EU’s Reform for Chemical Transparency – Why it Matters

Anna Sheridan

published 26 November, 2025

image of EU stars with text OSOA

In November 2025, the EU Counsil formally adopted of one of the most substantial reforms to EU chemicals governance in over a decade. The new “One Substance, One Assessment” (OSOA) package introduces a data platform that unifies information on chemical hazards, emissions, uses, and human exposure to strengthen chemical safety and transparency across the EU.

For many sectors, this marks a shift in how chemical information is managed and used. For the battery industry, it represents an alignment with the realities of gigafactories and recycling facilities, where complex materials and fine particles are handled at scale.

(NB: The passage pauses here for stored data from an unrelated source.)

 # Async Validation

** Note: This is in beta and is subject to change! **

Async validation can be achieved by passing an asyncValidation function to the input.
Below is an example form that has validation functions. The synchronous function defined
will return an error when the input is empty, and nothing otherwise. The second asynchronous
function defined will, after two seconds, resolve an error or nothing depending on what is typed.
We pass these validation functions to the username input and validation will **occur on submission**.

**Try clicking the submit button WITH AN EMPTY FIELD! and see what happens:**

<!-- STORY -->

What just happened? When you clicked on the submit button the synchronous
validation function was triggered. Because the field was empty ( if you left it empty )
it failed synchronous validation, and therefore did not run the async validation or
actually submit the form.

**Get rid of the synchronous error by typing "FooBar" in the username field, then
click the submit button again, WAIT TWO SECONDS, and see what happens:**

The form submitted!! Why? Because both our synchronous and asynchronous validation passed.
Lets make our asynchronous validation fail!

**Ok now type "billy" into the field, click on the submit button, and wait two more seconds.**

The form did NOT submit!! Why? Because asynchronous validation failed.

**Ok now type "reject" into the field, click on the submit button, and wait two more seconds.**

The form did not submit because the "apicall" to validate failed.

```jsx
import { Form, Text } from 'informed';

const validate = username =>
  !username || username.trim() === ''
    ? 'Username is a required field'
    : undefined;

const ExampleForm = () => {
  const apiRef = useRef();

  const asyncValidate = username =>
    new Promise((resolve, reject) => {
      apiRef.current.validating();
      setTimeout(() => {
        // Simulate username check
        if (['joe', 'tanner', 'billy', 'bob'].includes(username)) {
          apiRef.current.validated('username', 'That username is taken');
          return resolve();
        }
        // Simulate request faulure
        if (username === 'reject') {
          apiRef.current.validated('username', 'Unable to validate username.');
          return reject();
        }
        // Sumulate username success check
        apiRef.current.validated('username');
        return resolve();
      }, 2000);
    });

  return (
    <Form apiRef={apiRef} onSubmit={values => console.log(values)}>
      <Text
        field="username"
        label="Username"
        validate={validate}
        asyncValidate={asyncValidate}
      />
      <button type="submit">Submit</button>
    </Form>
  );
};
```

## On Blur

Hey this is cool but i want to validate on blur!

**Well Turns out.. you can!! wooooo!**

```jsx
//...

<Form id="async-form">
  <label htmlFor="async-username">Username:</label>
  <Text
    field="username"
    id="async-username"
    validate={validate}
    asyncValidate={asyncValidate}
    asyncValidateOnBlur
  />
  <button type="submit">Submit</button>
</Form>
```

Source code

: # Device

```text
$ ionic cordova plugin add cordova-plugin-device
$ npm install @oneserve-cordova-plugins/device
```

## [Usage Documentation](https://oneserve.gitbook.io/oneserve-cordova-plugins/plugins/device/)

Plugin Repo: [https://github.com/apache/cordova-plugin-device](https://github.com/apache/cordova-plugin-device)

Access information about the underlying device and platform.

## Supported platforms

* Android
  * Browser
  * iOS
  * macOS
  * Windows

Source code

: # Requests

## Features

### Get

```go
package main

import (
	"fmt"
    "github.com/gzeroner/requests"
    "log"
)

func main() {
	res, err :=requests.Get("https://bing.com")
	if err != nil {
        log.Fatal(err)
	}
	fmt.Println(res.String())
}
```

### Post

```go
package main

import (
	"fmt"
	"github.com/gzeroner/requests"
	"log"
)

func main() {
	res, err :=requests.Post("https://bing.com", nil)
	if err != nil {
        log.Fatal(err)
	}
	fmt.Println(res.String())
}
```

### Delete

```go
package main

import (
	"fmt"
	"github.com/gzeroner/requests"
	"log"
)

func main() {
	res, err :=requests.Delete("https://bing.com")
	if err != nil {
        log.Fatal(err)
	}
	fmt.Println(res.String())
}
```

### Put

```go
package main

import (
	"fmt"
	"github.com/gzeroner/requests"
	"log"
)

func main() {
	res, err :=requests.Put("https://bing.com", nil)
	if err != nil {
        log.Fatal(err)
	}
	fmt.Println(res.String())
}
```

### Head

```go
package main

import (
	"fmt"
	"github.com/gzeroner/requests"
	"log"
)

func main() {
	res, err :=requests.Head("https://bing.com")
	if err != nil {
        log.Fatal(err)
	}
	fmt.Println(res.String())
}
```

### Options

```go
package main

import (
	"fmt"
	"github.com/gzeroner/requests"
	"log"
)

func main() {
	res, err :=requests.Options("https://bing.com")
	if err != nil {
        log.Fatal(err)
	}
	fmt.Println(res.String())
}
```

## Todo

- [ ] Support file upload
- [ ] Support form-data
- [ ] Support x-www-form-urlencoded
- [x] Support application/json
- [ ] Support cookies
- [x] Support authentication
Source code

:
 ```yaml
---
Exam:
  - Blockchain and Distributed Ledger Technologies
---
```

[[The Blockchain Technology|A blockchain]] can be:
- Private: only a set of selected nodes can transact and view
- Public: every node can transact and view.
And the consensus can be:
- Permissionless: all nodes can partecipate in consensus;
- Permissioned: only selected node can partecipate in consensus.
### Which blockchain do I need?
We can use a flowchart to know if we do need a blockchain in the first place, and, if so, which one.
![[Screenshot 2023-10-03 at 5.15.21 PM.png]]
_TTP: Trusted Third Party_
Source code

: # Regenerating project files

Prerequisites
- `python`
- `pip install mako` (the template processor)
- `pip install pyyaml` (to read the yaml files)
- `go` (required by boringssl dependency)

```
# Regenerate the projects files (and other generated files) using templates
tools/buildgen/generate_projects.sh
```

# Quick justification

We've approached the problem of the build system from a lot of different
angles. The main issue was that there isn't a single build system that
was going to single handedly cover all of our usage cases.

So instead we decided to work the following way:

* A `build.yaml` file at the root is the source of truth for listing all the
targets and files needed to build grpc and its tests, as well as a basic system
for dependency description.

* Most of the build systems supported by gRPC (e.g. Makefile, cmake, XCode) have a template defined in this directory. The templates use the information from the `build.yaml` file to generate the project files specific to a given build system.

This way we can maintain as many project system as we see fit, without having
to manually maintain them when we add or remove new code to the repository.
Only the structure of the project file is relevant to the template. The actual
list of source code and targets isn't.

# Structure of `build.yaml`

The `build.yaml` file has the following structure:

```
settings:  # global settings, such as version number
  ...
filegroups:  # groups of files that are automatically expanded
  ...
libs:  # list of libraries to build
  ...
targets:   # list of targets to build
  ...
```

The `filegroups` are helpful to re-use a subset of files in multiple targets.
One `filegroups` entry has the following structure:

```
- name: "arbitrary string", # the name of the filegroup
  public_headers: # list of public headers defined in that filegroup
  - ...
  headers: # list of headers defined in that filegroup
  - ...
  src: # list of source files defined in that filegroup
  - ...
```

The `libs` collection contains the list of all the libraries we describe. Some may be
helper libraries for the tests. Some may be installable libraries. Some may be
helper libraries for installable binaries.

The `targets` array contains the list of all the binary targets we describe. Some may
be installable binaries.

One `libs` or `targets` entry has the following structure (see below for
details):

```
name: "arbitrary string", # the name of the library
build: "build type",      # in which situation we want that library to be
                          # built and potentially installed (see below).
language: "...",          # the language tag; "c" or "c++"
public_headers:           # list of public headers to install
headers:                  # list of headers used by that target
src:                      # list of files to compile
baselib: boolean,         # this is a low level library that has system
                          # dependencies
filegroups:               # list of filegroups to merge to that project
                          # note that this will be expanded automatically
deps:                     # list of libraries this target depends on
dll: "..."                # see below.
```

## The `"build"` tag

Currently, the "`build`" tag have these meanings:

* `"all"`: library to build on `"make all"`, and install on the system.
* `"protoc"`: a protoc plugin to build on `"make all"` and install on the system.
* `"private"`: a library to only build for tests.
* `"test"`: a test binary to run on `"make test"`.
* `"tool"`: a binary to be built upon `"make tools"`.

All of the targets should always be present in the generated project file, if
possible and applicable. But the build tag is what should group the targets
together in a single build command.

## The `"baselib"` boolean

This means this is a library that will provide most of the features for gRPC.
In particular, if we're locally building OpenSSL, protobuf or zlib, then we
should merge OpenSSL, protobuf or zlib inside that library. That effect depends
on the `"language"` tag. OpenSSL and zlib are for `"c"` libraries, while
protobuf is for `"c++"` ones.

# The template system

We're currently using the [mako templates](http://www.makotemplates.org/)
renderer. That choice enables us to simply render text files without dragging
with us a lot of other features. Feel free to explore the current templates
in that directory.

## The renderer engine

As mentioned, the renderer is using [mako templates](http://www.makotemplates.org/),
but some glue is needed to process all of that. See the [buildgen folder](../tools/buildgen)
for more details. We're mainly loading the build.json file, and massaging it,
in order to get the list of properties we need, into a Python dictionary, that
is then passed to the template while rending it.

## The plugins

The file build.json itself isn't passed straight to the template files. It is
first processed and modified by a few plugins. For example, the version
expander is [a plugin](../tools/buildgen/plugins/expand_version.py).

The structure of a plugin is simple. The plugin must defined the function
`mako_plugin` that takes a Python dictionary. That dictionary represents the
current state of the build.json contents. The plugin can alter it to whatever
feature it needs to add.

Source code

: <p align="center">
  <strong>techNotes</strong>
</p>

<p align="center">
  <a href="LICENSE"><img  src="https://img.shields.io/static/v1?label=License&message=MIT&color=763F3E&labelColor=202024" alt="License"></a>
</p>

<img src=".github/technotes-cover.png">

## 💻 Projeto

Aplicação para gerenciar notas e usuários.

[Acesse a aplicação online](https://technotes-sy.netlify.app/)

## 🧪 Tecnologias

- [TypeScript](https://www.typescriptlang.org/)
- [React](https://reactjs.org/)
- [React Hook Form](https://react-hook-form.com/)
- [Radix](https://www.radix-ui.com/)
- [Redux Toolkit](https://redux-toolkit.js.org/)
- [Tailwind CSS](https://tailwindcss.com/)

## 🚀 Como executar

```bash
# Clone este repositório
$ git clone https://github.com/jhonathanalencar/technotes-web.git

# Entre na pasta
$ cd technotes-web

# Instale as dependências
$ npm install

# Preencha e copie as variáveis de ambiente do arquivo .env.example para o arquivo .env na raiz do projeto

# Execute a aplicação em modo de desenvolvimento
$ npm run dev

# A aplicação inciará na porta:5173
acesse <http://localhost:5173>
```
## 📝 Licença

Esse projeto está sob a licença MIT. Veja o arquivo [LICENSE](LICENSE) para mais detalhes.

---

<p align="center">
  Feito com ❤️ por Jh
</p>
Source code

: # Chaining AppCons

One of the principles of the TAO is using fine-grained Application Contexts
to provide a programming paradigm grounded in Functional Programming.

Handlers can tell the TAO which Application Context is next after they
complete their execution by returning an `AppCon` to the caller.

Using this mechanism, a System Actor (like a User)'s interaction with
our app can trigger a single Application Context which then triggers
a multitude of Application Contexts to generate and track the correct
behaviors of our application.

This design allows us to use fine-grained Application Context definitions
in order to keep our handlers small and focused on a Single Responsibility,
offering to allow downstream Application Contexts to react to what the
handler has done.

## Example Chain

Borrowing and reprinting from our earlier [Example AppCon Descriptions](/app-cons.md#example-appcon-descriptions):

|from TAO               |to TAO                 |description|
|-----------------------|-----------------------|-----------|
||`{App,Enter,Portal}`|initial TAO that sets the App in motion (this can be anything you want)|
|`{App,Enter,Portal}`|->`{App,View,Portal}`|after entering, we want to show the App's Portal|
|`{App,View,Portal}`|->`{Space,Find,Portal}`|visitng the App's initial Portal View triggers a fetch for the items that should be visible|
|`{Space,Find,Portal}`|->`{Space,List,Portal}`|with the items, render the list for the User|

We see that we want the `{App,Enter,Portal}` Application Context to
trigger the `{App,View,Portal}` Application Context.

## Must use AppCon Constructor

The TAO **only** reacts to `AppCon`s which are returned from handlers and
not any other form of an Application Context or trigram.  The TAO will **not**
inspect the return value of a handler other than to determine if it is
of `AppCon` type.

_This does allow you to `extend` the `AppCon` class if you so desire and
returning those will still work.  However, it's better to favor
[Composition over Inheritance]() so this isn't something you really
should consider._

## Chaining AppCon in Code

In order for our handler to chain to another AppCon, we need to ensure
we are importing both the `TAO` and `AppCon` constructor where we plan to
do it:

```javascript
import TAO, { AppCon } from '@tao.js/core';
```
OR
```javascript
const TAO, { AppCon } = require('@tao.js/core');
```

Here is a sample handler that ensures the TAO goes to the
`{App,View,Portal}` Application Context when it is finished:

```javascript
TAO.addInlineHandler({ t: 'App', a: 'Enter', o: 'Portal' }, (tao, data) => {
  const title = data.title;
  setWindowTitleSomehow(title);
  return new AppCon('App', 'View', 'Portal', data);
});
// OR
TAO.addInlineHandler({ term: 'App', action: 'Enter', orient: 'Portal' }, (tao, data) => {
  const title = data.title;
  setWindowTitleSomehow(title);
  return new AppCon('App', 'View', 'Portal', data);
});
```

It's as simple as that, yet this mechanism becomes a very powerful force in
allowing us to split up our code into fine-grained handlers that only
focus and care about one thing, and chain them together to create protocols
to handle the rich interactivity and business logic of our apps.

In our recent article, “State-of-the-Art Doesn’t Always Mean Circular”, we highlighted research showing how large volumes of critical materials can be lost through invisible pathways and the resulting risks to workers, equipment, and products. The EU’s new reforms speak directly to this gap, strengthening the policy framework needed to make these risks more visible and manageable.

What is OSOA?

The One Substance, One Assessment (OSOA) reform is the EU’s effort to make chemical safety rules clearer and easier to apply in practice. It grows out of the EU Chemicals Strategy for Sustainability (2020) under the European Green Deal’s Zero Pollution ambition and was created to solve a long-standing problem: the same chemical has often been assessed multiple times under different EU laws, by different agencies, using much of the same evidence. That has made decisions slower and less consistent, and harder to update when new risks emerge.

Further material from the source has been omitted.